De rechterzijgevel van het schoolgebouw bestaat van links naar rechts uit het hoekpaviljoen, het middendeel waarin een entree geplaatst is, en de ten opzichte van het middendeel iets inspringende, langgerekte zijvleugel. De gevel van het hoekpaviljoen is geleed zoals de binnengevel (aan het schoolplein). Het middendeel bestaat uit een risaliet van drie traveeën onder een dwarsgeplaatst schilddak; de middenas van de risaliet doorsnijdt het dak. Op de begane grond bevindt zich een entree aan een bakstenen stoep van twee treden met daarlangs een bakstenen muur en ter hoogte van de entree twee haaks geplaatste muurtjes; de entree met vensters is geplaatst onder een betonnen luifel, die over de gehele breedte van de risaliet doorloopt. Links daarvan is een dubbele deur geplaatst. In de oksel van de risaliet en de achtervleugel is een uitbouw van één laag met een plat dak gerealiseerd. Hierin zijn onder en boven een lijst vier vensters gerealiseerd. Het dak is afgewerkt met grèsranden. De gevel van de achtervleugel bevat langgerekte reeksen vensters, die afgewisseld worden door enkele verticale assen. Er is een - over vrijwel de gehele lengte doorlopend - dakoverstek. Van het middendeel tot de tweede as is de gevel geleed als de voorgevel; de gevel van de eerste as is lager opgetrokken. In de tweede as bevindt zich op de begane grond een dubbele deur. Vanaf de tweede as bestaan de vensters op iedere bouwlaag uit identieke reeksen gevelpuien. Een derde as - net als de eerste lager opgetrokken - sluit de gevel af.

De achtergevel van het hoofdvolume heeft een middenrisaleert. Aan weerszijden van deze risaliet bevinden zich op iedere verdieping reeksen horizontale vensters. De horizontale vensterstrips in de risaliet zijn ongeveer de helft van de standaard vensterhoogte en bevatten reeksen van vier tweedelige ramen.
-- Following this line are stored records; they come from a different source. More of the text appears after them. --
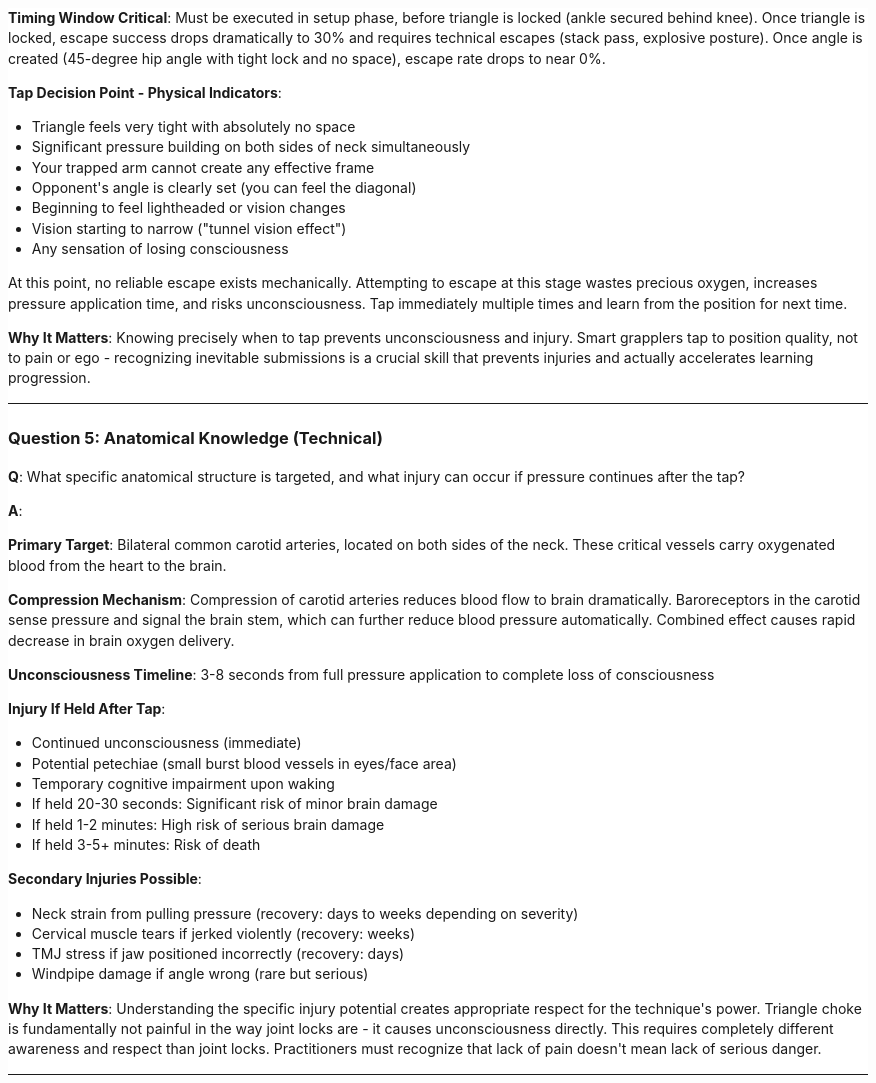 **Timing Window Critical**: Must be executed in setup phase, before triangle is locked (ankle secured behind knee). Once triangle is locked, escape success drops dramatically to 30% and requires technical escapes (stack pass, explosive posture). Once angle is created (45-degree hip angle with tight lock and no space), escape rate drops to near 0%.

**Tap Decision Point - Physical Indicators**:
- Triangle feels very tight with absolutely no space
- Significant pressure building on both sides of neck simultaneously
- Your trapped arm cannot create any effective frame
- Opponent's angle is clearly set (you can feel the diagonal)
- Beginning to feel lightheaded or vision changes
- Vision starting to narrow ("tunnel vision effect")
- Any sensation of losing consciousness

At this point, no reliable escape exists mechanically. Attempting to escape at this stage wastes precious oxygen, increases pressure application time, and risks unconsciousness. Tap immediately multiple times and learn from the position for next time.

**Why It Matters**: Knowing precisely when to tap prevents unconsciousness and injury. Smart grapplers tap to position quality, not to pain or ego - recognizing inevitable submissions is a crucial skill that prevents injuries and actually accelerates learning progression.

---

### Question 5: Anatomical Knowledge (Technical)
**Q**: What specific anatomical structure is targeted, and what injury can occur if pressure continues after the tap?

**A**:

**Primary Target**: Bilateral common carotid arteries, located on both sides of the neck. These critical vessels carry oxygenated blood from the heart to the brain.

**Compression Mechanism**: Compression of carotid arteries reduces blood flow to brain dramatically. Baroreceptors in the carotid sense pressure and signal the brain stem, which can further reduce blood pressure automatically. Combined effect causes rapid decrease in brain oxygen delivery.

**Unconsciousness Timeline**: 3-8 seconds from full pressure application to complete loss of consciousness

**Injury If Held After Tap**:
- Continued unconsciousness (immediate)
- Potential petechiae (small burst blood vessels in eyes/face area)
- Temporary cognitive impairment upon waking
- If held 20-30 seconds: Significant risk of minor brain damage
- If held 1-2 minutes: High risk of serious brain damage
- If held 3-5+ minutes: Risk of death

**Secondary Injuries Possible**:
- Neck strain from pulling pressure (recovery: days to weeks depending on severity)
- Cervical muscle tears if jerked violently (recovery: weeks)
- TMJ stress if jaw positioned incorrectly (recovery: days)
- Windpipe damage if angle wrong (rare but serious)

**Why It Matters**: Understanding the specific injury potential creates appropriate respect for the technique's power. Triangle choke is fundamentally not painful in the way joint locks are - it causes unconsciousness directly. This requires completely different awareness and respect than joint locks. Practitioners must recognize that lack of pain doesn't mean lack of serious danger.

---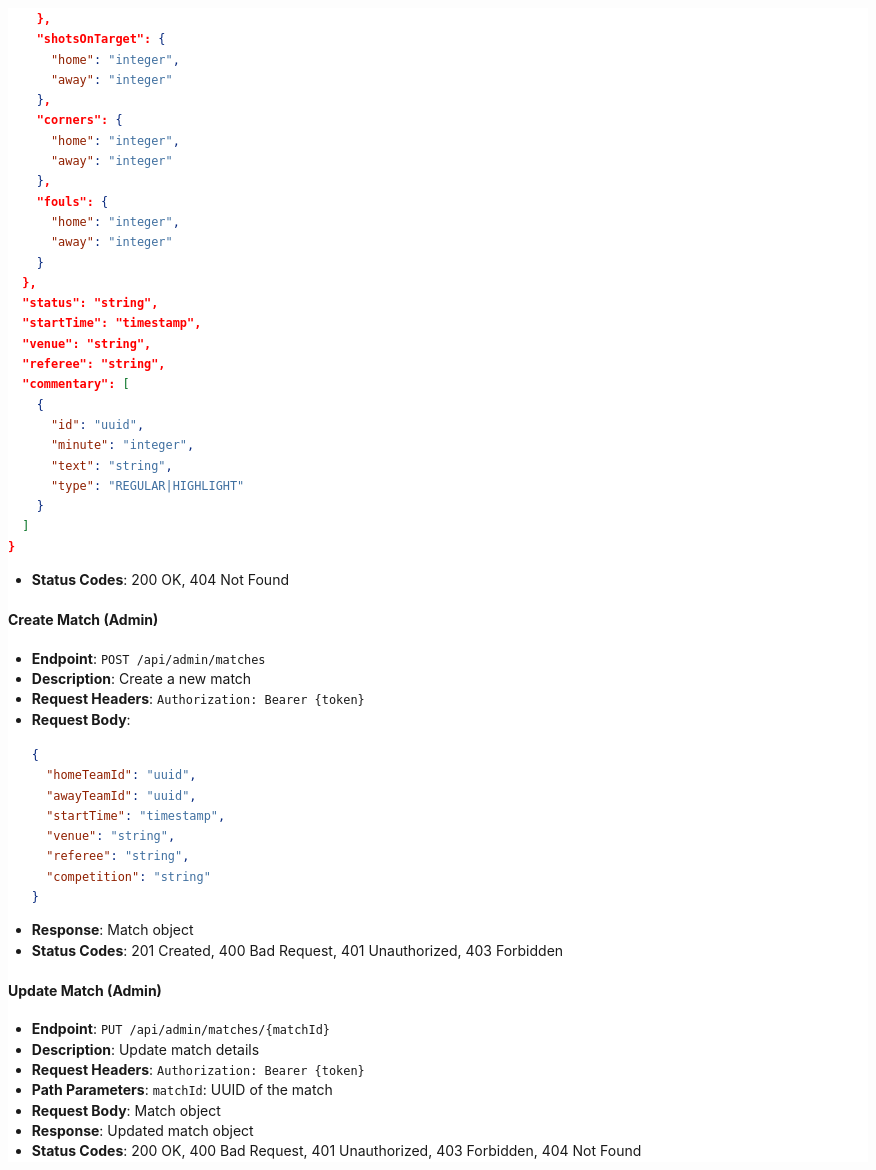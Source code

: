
   ```json
      },
      "shotsOnTarget": {
        "home": "integer",
        "away": "integer"
      },
      "corners": {
        "home": "integer",
        "away": "integer"
      },
      "fouls": {
        "home": "integer",
        "away": "integer"
      }
    },
    "status": "string",
    "startTime": "timestamp",
    "venue": "string",
    "referee": "string",
    "commentary": [
      {
        "id": "uuid",
        "minute": "integer",
        "text": "string",
        "type": "REGULAR|HIGHLIGHT"
      }
    ]
  }
  ```
- **Status Codes**: 200 OK, 404 Not Found

#### Create Match (Admin)
- **Endpoint**: `POST /api/admin/matches`
- **Description**: Create a new match
- **Request Headers**: `Authorization: Bearer {token}`
- **Request Body**:
  ```json
  {
    "homeTeamId": "uuid",
    "awayTeamId": "uuid",
    "startTime": "timestamp",
    "venue": "string",
    "referee": "string",
    "competition": "string"
  }
  ```
- **Response**: Match object
- **Status Codes**: 201 Created, 400 Bad Request, 401 Unauthorized, 403 Forbidden

#### Update Match (Admin)
- **Endpoint**: `PUT /api/admin/matches/{matchId}`
- **Description**: Update match details
- **Request Headers**: `Authorization: Bearer {token}`
- **Path Parameters**: `matchId`: UUID of the match
- **Request Body**: Match object
- **Response**: Updated match object
- **Status Codes**: 200 OK, 400 Bad Request, 401 Unauthorized, 403 Forbidden, 404 Not Found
De binnengevel van de rechterzijvleugel valt eveneens in drie delen uiteen. Rechts van het hoger opgetrokken externe trappenhuis bevindt zich een gevel zonder hoogteverschillen - met een doorlopend overstek. De gevelgeleding komt in grote lijnen overeen met de achtergevel. Er bevinden zich twee dubbele deuren. Een verticale as doorbreekt de horizontaliteit en bevat op de verdiepingen smalle vensters met enkele ramen. Links is een deel van de gevelpui vernieuwd met kunststofkozijnen en een nieuwe deur, die niet betrokken zijn bij de bescherming. Deze gevel is op de kop verlaagd. In deze laatste travee bevinden zich vensters met meerdelige ramen. De binnengevel van de linkerzijvleugel bestaat wederom uit drie onderdelen. Het eerste deel is een voortzetting van de gevelgeleding van de achtergevel van het hoofdvolume. Vervolgens is er een terugliggende, grotendeels blinde gevel met op de eerste bouwlaag een uitbouw (in de lijn van de bestaande gevel). Net boven deze uitbouw is een horizontale gevelopening met een reeks van respectievelijk drie en vier ramen geplaatst. De uitbouw heeft een plat dak en een reeks van vier vensters. Het derde deel van de vleugel bestaat uit een twee bouwlagen hoog gymnastieklokaal. Het schilddak heeft een overstek. De bakstenen gevel op de eerste laag is aan weerszijden van de reeksen met vensters opgetrokken tot onder de goot. De vijf vensters op de tweede bouwlaag zijn geplaatst in betonnen gevels. In de eerste laag bevinden zich drie dubbele deuren, die voorzien zijn van drie ruiten met horizontale roeden.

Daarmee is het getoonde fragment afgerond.